The Road to Serfdom
by John Lawrence
The Road to Serfdom is a book written by conservative Austrian economist Friedrich Hayek in which he contends that socialist type governments will lead everyone down the road to becoming serfs. Well just the opposite is occurring nowadays. The very success of free market capitalism has led us down the road to fantastic economic gains for some and serfdom for the masses. No one is arguing that the Bill Gates', Jeff Bezos' and Mark Zuckerberg's of the world haven't worked hard and made tremendous contributions to economic development. The problem is that the economic gains that people like these are responsible for have not been widely dispersed, but have been concentrated in the hands of a few people leading to an economic divide far greater than that of the Gilded Age and the robber barons.
Imagine if one man invented a robot that did all the work of the world. He would probably be very successful and make a lot of money.
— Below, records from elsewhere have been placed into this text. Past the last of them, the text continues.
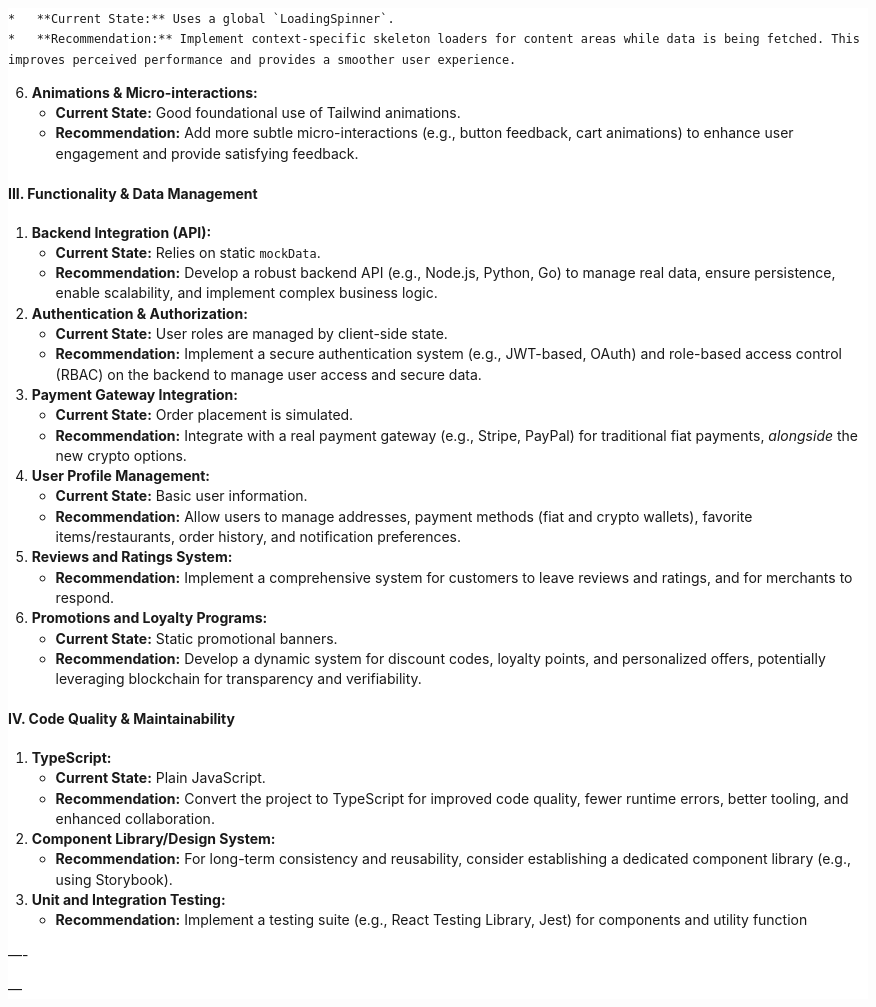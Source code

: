    *   **Current State:** Uses a global `LoadingSpinner`.
    *   **Recommendation:** Implement context-specific skeleton loaders for content areas while data is being fetched. This improves perceived performance and provides a smoother user experience.
6.  **Animations & Micro-interactions:**
    *   **Current State:** Good foundational use of Tailwind animations.
    *   **Recommendation:** Add more subtle micro-interactions (e.g., button feedback, cart animations) to enhance user engagement and provide satisfying feedback.


#### III. Functionality & Data Management


1.  **Backend Integration (API):**
    *   **Current State:** Relies on static `mockData`.
    *   **Recommendation:** Develop a robust backend API (e.g., Node.js, Python, Go) to manage real data, ensure persistence, enable scalability, and implement complex business logic.
2.  **Authentication & Authorization:**
    *   **Current State:** User roles are managed by client-side state.
    *   **Recommendation:** Implement a secure authentication system (e.g., JWT-based, OAuth) and role-based access control (RBAC) on the backend to manage user access and secure data.
3.  **Payment Gateway Integration:**
    *   **Current State:** Order placement is simulated.
    *   **Recommendation:** Integrate with a real payment gateway (e.g., Stripe, PayPal) for traditional fiat payments, *alongside* the new crypto options.
4.  **User Profile Management:**
    *   **Current State:** Basic user information.
    *   **Recommendation:** Allow users to manage addresses, payment methods (fiat and crypto wallets), favorite items/restaurants, order history, and notification preferences.
5.  **Reviews and Ratings System:**
    *   **Recommendation:** Implement a comprehensive system for customers to leave reviews and ratings, and for merchants to respond.
6.  **Promotions and Loyalty Programs:**
    *   **Current State:** Static promotional banners.
    *   **Recommendation:** Develop a dynamic system for discount codes, loyalty points, and personalized offers, potentially leveraging blockchain for transparency and verifiability.


#### IV. Code Quality & Maintainability


1.  **TypeScript:**
    *   **Current State:** Plain JavaScript.
    *   **Recommendation:** Convert the project to TypeScript for improved code quality, fewer runtime errors, better tooling, and enhanced collaboration.
2.  **Component Library/Design System:**
    *   **Recommendation:** For long-term consistency and reusability, consider establishing a dedicated component library (e.g., using Storybook).
3.  **Unit and Integration Testing:**
    *   **Recommendation:** Implement a testing suite (e.g., React Testing Library, Jest) for components and utility function


—-


—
But this would also have the consequence that he would have eliminated workers from the face of the world. Therefore, those redundant workers would have no work and no income. Something like this is happening today. The automation of society and the very success of some has concentrated economic gains in the hands of a few people while the former workers have effectively become serfs scraping a few crumbs off the floor.
Economic inequality is accelerating exponentially, and capitalism, not socialism, is paving the Road to Serfdom. The jobs that haven't been automated are low paying service type jobs: retail in the eroding retail industry, baristas for Starbucks, caregivers, teachers, health care workers. While major industries concentrate their power by mergers and acquisitions and stock buybacks, the rest of us get by on menial jobs.
The net effect is that housing and rents get bid up in desirable areas by those on the wealthy side of the economic divide and more and more people are forced into homelessness. The only solution to this lack of affordable housing is for the government to build affordable housing. The free market won't do it. But that's socialism, n'est pas?. What, you think that the free market can't solve every problem? Well, you're right. It can't solve this one. Socialist type government solutions must come into play just in order that the haves can enjoy a downtown area not populated by people pissing and shitting all over the streets and leaving needles for tourists to step on.
Capitalists never fear, however. Mixed economies work the best as evidenced by the Nordic countries which combine entrepreneurialism with a safety net so that no one can fall too far down the ladder. In the US though you can fall as far as gravity will carry you. There is no bottom. So we have a growing homeless class which would have been unimaginable in the days of Lyndon Johnson and his War on Poverty. Those poverty stricken that he was concerned about at least had roofs over their heads.